Though the study could not assess whether marijuana-intoxicated drivers caused the surge in vehicle deaths on the counter-cultural “High Holiday” dubbed “4/20,” they appear to be the most likely culprits, Staples said in a phone interview.
Since High Times popularized the date in a story the magazine published in 1991, thousands of Americans have been celebrating the intoxicating properties of cannabis on April 20, the authors write in JAMA Internal Medicine.
Five San Rafael High School students claim to have coined the term “4/20” after regularly meeting at 4:20 p.m. in 1971 to search for a patch of pot plants in a nearby forest.
The increased risk of fatal traffic crashes on April 20 was comparable in magnitude to the increased traffic risks observed on Super Bowl Sunday, the authors write. Redelmeier, a professor of medicine at the University of Toronto, previously studied a spike in traffic fatalities on Super Bowl Sunday.
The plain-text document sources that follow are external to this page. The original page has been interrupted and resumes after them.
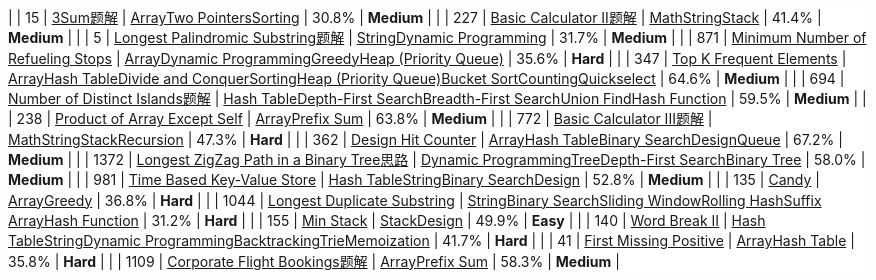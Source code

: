 |      |  15  | [3Sum](https://leetcode.com/problems/3sum)[题解](https://labuladong.gitee.io/plugin-v4/?qno=15&target=gitee) | [Array](https://leetcode.com/tag/array)[Two Pointers](https://leetcode.com/tag/two-pointers)[Sorting](https://leetcode.com/tag/sorting) | 30.8%  | **Medium** |
|      | 227  | [Basic Calculator II](https://leetcode.com/problems/basic-calculator-ii)[题解](https://labuladong.gitee.io/plugin-v4/?qno=227&target=gitee) | [Math](https://leetcode.com/tag/math)[String](https://leetcode.com/tag/string)[Stack](https://leetcode.com/tag/stack) | 41.4%  | **Medium** |
|      |  5   | [Longest Palindromic Substring](https://leetcode.com/problems/longest-palindromic-substring)[题解](https://labuladong.gitee.io/plugin-v4/?qno=5&target=gitee) | [String](https://leetcode.com/tag/string)[Dynamic Programming](https://leetcode.com/tag/dynamic-programming) | 31.7%  | **Medium** |
|      | 871  | [Minimum Number of Refueling Stops](https://leetcode.com/problems/minimum-number-of-refueling-stops) | [Array](https://leetcode.com/tag/array)[Dynamic Programming](https://leetcode.com/tag/dynamic-programming)[Greedy](https://leetcode.com/tag/greedy)[Heap (Priority Queue)](https://leetcode.com/tag/heap-priority-queue) | 35.6%  |  **Hard**  |
|      | 347  | [Top K Frequent Elements](https://leetcode.com/problems/top-k-frequent-elements) | [Array](https://leetcode.com/tag/array)[Hash Table](https://leetcode.com/tag/hash-table)[Divide and Conquer](https://leetcode.com/tag/divide-and-conquer)[Sorting](https://leetcode.com/tag/sorting)[Heap (Priority Queue)](https://leetcode.com/tag/heap-priority-queue)[Bucket Sort](https://leetcode.com/tag/bucket-sort)[Counting](https://leetcode.com/tag/counting)[Quickselect](https://leetcode.com/tag/quickselect) | 64.6%  | **Medium** |
|      | 694  | [Number of Distinct Islands](https://leetcode.com/problems/number-of-distinct-islands)[题解](https://labuladong.gitee.io/plugin-v4/?qno=694&target=gitee) | [Hash Table](https://leetcode.com/tag/hash-table)[Depth-First Search](https://leetcode.com/tag/depth-first-search)[Breadth-First Search](https://leetcode.com/tag/breadth-first-search)[Union Find](https://leetcode.com/tag/union-find)[Hash Function](https://leetcode.com/tag/hash-function) | 59.5%  | **Medium** |
|      | 238  | [Product of Array Except Self](https://leetcode.com/problems/product-of-array-except-self) | [Array](https://leetcode.com/tag/array)[Prefix Sum](https://leetcode.com/tag/prefix-sum) | 63.8%  | **Medium** |
|      | 772  | [Basic Calculator III](https://leetcode.com/problems/basic-calculator-iii)[题解](https://labuladong.gitee.io/plugin-v4/?qno=772&target=gitee) | [Math](https://leetcode.com/tag/math)[String](https://leetcode.com/tag/string)[Stack](https://leetcode.com/tag/stack)[Recursion](https://leetcode.com/tag/recursion) | 47.3%  |  **Hard**  |
|      | 362  | [Design Hit Counter](https://leetcode.com/problems/design-hit-counter) | [Array](https://leetcode.com/tag/array)[Hash Table](https://leetcode.com/tag/hash-table)[Binary Search](https://leetcode.com/tag/binary-search)[Design](https://leetcode.com/tag/design)[Queue](https://leetcode.com/tag/queue) | 67.2%  | **Medium** |
|      | 1372 | [Longest ZigZag Path in a Binary Tree](https://leetcode.com/problems/longest-zigzag-path-in-a-binary-tree)[思路](https://leetcode.com/problems/longest-zigzag-path-in-a-binary-tree?show=1) | [Dynamic Programming](https://leetcode.com/tag/dynamic-programming)[Tree](https://leetcode.com/tag/tree)[Depth-First Search](https://leetcode.com/tag/depth-first-search)[Binary Tree](https://leetcode.com/tag/binary-tree) | 58.0%  | **Medium** |
|      | 981  | [Time Based Key-Value Store](https://leetcode.com/problems/time-based-key-value-store) | [Hash Table](https://leetcode.com/tag/hash-table)[String](https://leetcode.com/tag/string)[Binary Search](https://leetcode.com/tag/binary-search)[Design](https://leetcode.com/tag/design) | 52.8%  | **Medium** |
|      | 135  |         [Candy](https://leetcode.com/problems/candy)         | [Array](https://leetcode.com/tag/array)[Greedy](https://leetcode.com/tag/greedy) | 36.8%  |  **Hard**  |
|      | 1044 | [Longest Duplicate Substring](https://leetcode.com/problems/longest-duplicate-substring) | [String](https://leetcode.com/tag/string)[Binary Search](https://leetcode.com/tag/binary-search)[Sliding Window](https://leetcode.com/tag/sliding-window)[Rolling Hash](https://leetcode.com/tag/rolling-hash)[Suffix Array](https://leetcode.com/tag/suffix-array)[Hash Function](https://leetcode.com/tag/hash-function) | 31.2%  |  **Hard**  |
|      | 155  |     [Min Stack](https://leetcode.com/problems/min-stack)     | [Stack](https://leetcode.com/tag/stack)[Design](https://leetcode.com/tag/design) | 49.9%  |  **Easy**  |
|      | 140  | [Word Break II](https://leetcode.com/problems/word-break-ii) | [Hash Table](https://leetcode.com/tag/hash-table)[String](https://leetcode.com/tag/string)[Dynamic Programming](https://leetcode.com/tag/dynamic-programming)[Backtracking](https://leetcode.com/tag/backtracking)[Trie](https://leetcode.com/tag/trie)[Memoization](https://leetcode.com/tag/memoization) | 41.7%  |  **Hard**  |
|      |  41  | [First Missing Positive](https://leetcode.com/problems/first-missing-positive) | [Array](https://leetcode.com/tag/array)[Hash Table](https://leetcode.com/tag/hash-table) | 35.8%  |  **Hard**  |
|      | 1109 | [Corporate Flight Bookings](https://leetcode.com/problems/corporate-flight-bookings)[题解](https://labuladong.gitee.io/plugin-v4/?qno=1109&target=gitee) | [Array](https://leetcode.com/tag/array)[Prefix Sum](https://leetcode.com/tag/prefix-sum) | 58.3%  | **Medium** |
All U.S. states prohibit driving impaired by marijuana, said Jennifer Whitehill, a professor of health promotion and policy at the University of Massachusetts Amherst, who was not involved with the study. Organizers of 4/20 festivals should promote safe-driving measures, she said by email.
Nevertheless, Forman, who was not involved with the study, credited the report with creating “the opportunity to take a deeper dive into the research on marijuana and road safety to truly understand whether there is a link between marijuana use and crash risk, and the extent of that risk.”
Previous research has shown that opioid-overdose deaths and hospitalizations drop in states that legalized marijuana, she said by email.
“For policymakers implementing marijuana legalization, it is critical to invest in research that will help us understand the impact the policy change may have on traffic safety,” she wrote.
Whitehill also urged parents to discuss the dangers of impaired driving from all psychoactive substances, including marijuana. “As marijuana becomes legal in more states,” she said, “this type of conversation will become more necessary and, hopefully, more common as well.”